しばらく考えて、勇気を出して自分の思いをストレートに伝えることにした。


「最期に聞いたのは、行ってらっしゃいだったんです。僕は、眠いって理由だけでめんどくさがって返事をせず家を出ました。すごく、後悔してるんです。母がこれからも傍にいることを当たり前に考えていた。返事をしなかったことをこんなに悔やむなんて想像もしてなかった……」


「そうね、私が、最期に聞いた歩夢の言葉は、おやすみなさいだった」


歩夢君は写真の中で笑っていた。短い間だったけど、この家に生まれ育って愛されて幸せだったはずだ。残された家族の関係が悪くなっているのを、どこかで見ているのだろうか。彼のためにもなんとかしてあげたい。
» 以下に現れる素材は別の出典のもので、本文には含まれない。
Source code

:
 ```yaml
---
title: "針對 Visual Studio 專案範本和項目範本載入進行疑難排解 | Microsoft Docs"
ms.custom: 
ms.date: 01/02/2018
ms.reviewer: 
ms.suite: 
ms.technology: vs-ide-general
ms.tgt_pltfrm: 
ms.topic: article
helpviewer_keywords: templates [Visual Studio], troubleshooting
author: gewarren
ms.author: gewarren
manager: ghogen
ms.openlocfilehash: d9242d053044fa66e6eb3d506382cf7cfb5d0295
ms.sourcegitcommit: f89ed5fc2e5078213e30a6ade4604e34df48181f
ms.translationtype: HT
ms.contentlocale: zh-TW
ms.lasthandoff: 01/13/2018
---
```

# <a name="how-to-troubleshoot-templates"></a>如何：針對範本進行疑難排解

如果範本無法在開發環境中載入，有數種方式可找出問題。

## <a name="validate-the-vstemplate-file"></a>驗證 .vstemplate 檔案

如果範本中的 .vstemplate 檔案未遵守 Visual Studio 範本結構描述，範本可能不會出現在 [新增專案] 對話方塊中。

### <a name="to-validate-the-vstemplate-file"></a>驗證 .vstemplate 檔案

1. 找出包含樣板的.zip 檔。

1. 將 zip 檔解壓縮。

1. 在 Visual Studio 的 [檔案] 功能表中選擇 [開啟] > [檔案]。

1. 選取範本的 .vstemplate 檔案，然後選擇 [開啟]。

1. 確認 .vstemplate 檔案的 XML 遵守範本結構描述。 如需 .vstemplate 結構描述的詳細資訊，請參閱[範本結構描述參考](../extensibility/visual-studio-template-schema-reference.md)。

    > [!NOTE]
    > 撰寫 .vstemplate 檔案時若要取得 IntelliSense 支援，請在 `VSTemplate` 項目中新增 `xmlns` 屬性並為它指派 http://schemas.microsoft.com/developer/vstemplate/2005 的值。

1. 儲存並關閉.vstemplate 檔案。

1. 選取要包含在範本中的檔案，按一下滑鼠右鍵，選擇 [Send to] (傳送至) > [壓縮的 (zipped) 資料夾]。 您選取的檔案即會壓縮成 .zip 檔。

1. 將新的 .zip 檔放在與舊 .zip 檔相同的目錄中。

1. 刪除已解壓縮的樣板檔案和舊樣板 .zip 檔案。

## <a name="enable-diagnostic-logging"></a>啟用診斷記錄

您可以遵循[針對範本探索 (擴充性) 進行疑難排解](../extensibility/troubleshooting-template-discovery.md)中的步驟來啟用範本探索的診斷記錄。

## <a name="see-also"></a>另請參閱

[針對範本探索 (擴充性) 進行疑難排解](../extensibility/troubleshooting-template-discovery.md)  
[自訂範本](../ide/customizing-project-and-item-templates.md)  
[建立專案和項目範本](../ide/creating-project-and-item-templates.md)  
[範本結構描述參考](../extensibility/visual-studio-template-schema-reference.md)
「良かったのは喧嘩したっきり別れなかったことです。最期に言ったり言われたりした言葉が酷いものだったら、一生傷ついたままになりますから」


「紀貴から家の状況聞いたの?」


「……はい」


「……私だって、好きで夫と喧嘩してるんじゃない。あの人歩夢の話を出すと怒り出すんだもの。それで言い合いになる。思い出話をしたくないほど、息子を愛してなかったんだわ」


「それは違うと思います」


「だって、それしか考えられない」


「きっと、穂苅君とお父さんとお母さんの悲しみは同じ段階にないだけです。悲しみには否認、怒り、取り引き、抑うつ、受容の5段階があるって穂苅君に教えられました。弟を亡くした自分は抑うつと受容の間いるんだって。3人ともまだ段階がバラバラだからすれ違ってしまう、ただそれだけだと思います」


「紀貴も、まだ歩夢の死を受け入れてないの? あんなに平気そうなのに」


「よく笑って明るくしているけど、時々寂しそうな顔をするんです。平気なふりをしているところもあるのかもしれません」


2階で穂苅君が待っている。そろそろ行かないと痺れを切らして迎えに来てしまう。


僕は部屋を出る前に母親に向かって頭を深く下げた。


「時間はかかるかもしれませんが、どうか同じ悲しみの段階になるのを待ってください。そしたら歩夢君の思い出話も笑ってできるようになります。せっかく、話ができる家族がいるんです。……これから穂苅君の部屋に行くので失礼します」


「待って」


母親は手で目と鼻を覆い隠し、肩で息をしていた。唇を噛み締め、指の隙間から涙と鼻水がこぼれ落ちてくる。しゃくりあげながら精一杯息を吸い込んで部屋を出ようとする僕に想いを伝えてきた。